- Education: BITS, Pilani; London Film School;
- Years active: 2012–present

= Anu Menon =

Indian film director and screenwriter

Anu Menon is an Indian film director and screenwriter. She has directed movies such as London, Paris, New York (2012), Waiting (2016) and worked with non-mainstream actors like Suhasini Maniratnam and Kalki Koechlin. Menon is a graduate of London Film School.

== Biography ==
Anu grew up in Delhi, studied in KV Andrews Ganj. She got her bachelor's in engineering at BITS Pilani and worked in advertising. She attended a workshop at NYFA and later enrolled for a filmmaking course at London Film School.
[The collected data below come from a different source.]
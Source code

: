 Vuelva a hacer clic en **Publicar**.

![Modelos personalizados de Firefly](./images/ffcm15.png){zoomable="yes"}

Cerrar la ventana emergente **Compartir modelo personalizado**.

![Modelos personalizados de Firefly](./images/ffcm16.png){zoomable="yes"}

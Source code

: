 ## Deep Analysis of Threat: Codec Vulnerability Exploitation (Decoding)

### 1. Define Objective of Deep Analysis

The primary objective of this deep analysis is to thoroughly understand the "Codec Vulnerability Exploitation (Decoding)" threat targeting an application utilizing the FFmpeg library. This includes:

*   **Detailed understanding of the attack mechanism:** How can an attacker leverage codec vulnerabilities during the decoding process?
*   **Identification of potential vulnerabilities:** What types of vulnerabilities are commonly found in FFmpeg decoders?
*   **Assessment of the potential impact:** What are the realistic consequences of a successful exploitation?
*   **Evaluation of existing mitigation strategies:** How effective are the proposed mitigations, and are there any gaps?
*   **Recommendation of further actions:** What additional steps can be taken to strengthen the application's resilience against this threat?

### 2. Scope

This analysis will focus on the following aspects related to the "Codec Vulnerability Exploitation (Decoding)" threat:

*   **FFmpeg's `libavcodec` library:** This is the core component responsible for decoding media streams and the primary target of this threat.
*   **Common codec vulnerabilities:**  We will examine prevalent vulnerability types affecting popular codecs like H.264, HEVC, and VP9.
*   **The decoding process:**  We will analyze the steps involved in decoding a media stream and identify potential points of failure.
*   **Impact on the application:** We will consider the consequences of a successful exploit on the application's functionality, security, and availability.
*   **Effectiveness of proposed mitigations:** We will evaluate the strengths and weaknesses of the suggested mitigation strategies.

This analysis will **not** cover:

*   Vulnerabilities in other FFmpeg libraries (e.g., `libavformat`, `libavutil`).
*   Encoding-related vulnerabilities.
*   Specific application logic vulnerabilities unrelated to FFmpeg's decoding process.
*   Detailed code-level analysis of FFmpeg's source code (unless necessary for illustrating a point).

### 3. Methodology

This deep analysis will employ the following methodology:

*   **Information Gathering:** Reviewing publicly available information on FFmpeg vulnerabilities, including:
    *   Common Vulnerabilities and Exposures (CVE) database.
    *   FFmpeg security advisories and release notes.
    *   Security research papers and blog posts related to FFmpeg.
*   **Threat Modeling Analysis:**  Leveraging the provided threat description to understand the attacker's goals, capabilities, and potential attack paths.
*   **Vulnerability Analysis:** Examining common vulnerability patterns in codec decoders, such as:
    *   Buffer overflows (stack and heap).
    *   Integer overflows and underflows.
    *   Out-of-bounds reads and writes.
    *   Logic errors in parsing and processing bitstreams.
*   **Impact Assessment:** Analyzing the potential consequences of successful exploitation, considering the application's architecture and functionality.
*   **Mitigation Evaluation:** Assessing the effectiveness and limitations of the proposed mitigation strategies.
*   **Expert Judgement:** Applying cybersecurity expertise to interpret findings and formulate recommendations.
Early in her career, she made short films Ravi Goes To School, and Baby, a documentary on a Bengali domestic help who wrote a bestseller. Her debut film was a romantic comedy London, Paris, New York (2012) starring Ali Zafar and Aditi Rao Hydari, The second movie Waiting (2016) featured Kalki Koechlin and Naseeruddin Shah, was produced by Ishka Films and Drishyam Films. Menon was also part of a team of directors who worked on a collaborative project called X: Past Is Present in which she directed a segment called Oysters.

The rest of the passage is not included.